Reform the postal service
The U.S. Postal Service was long a bright spot in the federal government, flourishing no matter which party was in office. It was an institution that could be relied upon and respected.
Most Americans took its integrity, efficiency and good work for granted. It was there when we needed it to pay bills, communicate with friends and relatives, deliver packages and publications, send mail and packages to our troops and perform a long list of other valued services.
Today, the U.S. Postal Service needs help. But Postmaster General Louis DeJoy’s scheme for improvement seems destined to make the USPS’s problems worse, not better.
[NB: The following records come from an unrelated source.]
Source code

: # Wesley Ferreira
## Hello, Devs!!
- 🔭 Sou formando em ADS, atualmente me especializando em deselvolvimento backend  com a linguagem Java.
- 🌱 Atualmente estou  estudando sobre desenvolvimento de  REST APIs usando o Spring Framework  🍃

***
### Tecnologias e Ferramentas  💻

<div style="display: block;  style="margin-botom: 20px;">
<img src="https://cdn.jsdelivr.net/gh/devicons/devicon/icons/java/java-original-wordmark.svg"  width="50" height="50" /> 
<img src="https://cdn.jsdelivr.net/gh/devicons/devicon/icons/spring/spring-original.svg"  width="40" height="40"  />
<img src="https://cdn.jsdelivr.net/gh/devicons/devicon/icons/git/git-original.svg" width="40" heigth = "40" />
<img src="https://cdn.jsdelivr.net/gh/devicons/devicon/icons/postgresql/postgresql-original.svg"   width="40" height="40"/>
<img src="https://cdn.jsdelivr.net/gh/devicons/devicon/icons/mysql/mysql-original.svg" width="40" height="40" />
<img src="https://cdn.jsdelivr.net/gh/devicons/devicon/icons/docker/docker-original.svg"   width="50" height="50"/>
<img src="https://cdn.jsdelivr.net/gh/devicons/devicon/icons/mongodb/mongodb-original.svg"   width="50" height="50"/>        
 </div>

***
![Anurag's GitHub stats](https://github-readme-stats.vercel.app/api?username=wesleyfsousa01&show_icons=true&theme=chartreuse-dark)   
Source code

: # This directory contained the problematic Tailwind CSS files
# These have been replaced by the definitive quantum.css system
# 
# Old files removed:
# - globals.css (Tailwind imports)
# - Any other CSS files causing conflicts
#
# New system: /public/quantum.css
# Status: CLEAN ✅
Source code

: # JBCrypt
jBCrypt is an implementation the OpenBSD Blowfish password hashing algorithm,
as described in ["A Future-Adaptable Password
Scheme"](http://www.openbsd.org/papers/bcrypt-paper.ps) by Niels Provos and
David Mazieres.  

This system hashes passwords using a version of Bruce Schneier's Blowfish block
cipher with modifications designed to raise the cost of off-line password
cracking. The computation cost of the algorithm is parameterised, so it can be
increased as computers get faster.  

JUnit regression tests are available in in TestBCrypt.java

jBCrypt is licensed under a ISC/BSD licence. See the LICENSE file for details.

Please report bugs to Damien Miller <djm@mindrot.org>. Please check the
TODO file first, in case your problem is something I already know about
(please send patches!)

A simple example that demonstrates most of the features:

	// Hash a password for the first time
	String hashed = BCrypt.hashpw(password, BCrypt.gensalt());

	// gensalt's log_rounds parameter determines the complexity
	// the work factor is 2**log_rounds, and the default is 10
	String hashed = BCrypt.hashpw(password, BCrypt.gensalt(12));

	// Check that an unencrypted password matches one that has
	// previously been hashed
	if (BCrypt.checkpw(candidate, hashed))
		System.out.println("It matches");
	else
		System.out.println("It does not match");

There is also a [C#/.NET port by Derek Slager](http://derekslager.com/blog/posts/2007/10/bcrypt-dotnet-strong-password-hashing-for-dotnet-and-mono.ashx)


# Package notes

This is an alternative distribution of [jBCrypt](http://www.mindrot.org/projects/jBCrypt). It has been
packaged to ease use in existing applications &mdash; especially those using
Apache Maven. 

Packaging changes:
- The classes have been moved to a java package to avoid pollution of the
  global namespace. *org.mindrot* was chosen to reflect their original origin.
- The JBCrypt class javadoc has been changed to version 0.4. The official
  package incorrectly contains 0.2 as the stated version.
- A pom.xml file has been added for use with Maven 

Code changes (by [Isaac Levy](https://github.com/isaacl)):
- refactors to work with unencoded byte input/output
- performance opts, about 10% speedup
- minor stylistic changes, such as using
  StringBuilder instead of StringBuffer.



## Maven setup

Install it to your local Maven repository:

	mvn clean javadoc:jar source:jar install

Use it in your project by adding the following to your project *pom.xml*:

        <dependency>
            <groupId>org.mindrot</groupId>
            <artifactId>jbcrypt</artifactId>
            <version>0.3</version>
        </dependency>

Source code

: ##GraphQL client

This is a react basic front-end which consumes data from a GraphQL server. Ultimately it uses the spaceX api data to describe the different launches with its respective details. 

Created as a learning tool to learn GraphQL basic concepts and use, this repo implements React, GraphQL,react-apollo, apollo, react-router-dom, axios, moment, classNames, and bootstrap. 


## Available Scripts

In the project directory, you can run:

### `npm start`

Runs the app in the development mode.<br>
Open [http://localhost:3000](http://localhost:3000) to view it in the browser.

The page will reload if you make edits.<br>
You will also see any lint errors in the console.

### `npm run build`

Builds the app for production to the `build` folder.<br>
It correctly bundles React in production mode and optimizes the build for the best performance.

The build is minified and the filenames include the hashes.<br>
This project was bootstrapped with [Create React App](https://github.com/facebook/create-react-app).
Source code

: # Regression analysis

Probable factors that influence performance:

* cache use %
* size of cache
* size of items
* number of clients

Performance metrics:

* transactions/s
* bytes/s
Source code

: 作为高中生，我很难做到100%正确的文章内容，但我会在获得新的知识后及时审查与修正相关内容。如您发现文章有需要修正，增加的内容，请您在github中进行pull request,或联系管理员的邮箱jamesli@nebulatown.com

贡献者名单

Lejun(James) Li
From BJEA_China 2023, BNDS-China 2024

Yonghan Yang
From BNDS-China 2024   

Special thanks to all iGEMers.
This might once have been a prime opportunity for bipartisan cooperation to repair a cherished federal service to ensure its sustainability. While those days seem long past, this is the type of reform that deserves broad buy-in by members of both parties.
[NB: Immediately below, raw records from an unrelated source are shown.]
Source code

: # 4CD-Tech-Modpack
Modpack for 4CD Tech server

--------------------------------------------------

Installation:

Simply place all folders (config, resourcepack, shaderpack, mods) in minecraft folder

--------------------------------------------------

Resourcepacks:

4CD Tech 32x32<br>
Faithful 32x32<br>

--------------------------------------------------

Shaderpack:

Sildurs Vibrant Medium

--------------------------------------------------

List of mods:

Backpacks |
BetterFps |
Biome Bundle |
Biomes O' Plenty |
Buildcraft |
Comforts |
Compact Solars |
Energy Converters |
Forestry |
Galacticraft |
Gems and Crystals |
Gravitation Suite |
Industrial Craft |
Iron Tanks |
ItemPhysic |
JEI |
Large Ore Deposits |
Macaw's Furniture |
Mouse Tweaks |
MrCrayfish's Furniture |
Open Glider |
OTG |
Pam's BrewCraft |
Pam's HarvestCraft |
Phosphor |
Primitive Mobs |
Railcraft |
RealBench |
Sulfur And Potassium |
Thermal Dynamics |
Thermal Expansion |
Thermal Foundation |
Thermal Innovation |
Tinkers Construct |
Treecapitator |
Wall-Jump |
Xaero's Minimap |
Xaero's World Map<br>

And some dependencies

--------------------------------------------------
Since 2006, the postal service has been handling less mail year after year, and it’s been losing more and more money. In 2019, the USPS handled about a third less mail than in 2006; in 2020, it lost $9.2 billion.
The USPS is a government service, not a money-making enterprise, but such massive losses are not sustainable. Reform is obviously needed. But DeJoy has been making things worse since he became postmaster general in June 2020.
Soon after he took office, DeJoy imposed cost-cutting measures that slowed the mail dramatically and made some people wary of mailing in election ballots. He had mailboxes removed from some neighborhoods. Holiday mail that year was a nightmare, with some packages not reaching their destination for weeks. Some of the changes DeJoy imposed then were eventually struck down in courts.
Now he’s launched another deliberate attempt to slow the mail through cutting use of airmail and restricting how far mail can travel within a day. At the same time the Postal Service will be slowing the mail, rates will go up again. Under DeJoy, austere policies and neglect have already caused slowdowns and inefficiencies. All that sounds like a recipe for trouble.
Since its earliest days in 1775, when Benjamin Franklin was named the first postmaster general, the post office, or Postal Service, has been essential to the lives of many Americans. Even though modern technology has reduced communication on paper, the Postal Service is still vitally important to many people — for making payments, receiving prescription drugs, delivering packages to remote places and mailing in ballots, among other services.
Cutting staff, removing mailboxes, closing small offices, slowing the mail and raising rates will disproportionately hurt low-income people and those who live in rural areas. The Postal Service is supposed to serve all Americans.
There are ways to make things better that are more creative and sustainable. For starters, Congress could pass the Postal Service Reform Act that would eliminate the unwise requirement that the agency prepay its retirees’ health benefits. That change would allow the agency to diversify its pension investments, as is done in most advanced countries, and would do a lot to fix its financial problems.
Other suggestions include taking advantage of the Postal Service’s presence throughout the country, in otherwise isolated or depressed areas. Possibilities include using the Postal Service to process hunting and fishing licenses, register voters, help census workers and do contact tracing for health agencies.
One promising idea is reviving the postal banking system, being tried as a pilot program in four cities. That would bring in revenue while helping disadvantaged people who have little or no access to banks and often pay exorbitant fees for basic services such as check cashing.
What’s clear is that there are solutions to embrace, should lawmakers take this seriously. The postal service has been and should remain a vital part of America. To have a healthy future, it needs good leaders and adequate resources to adapt to changing times.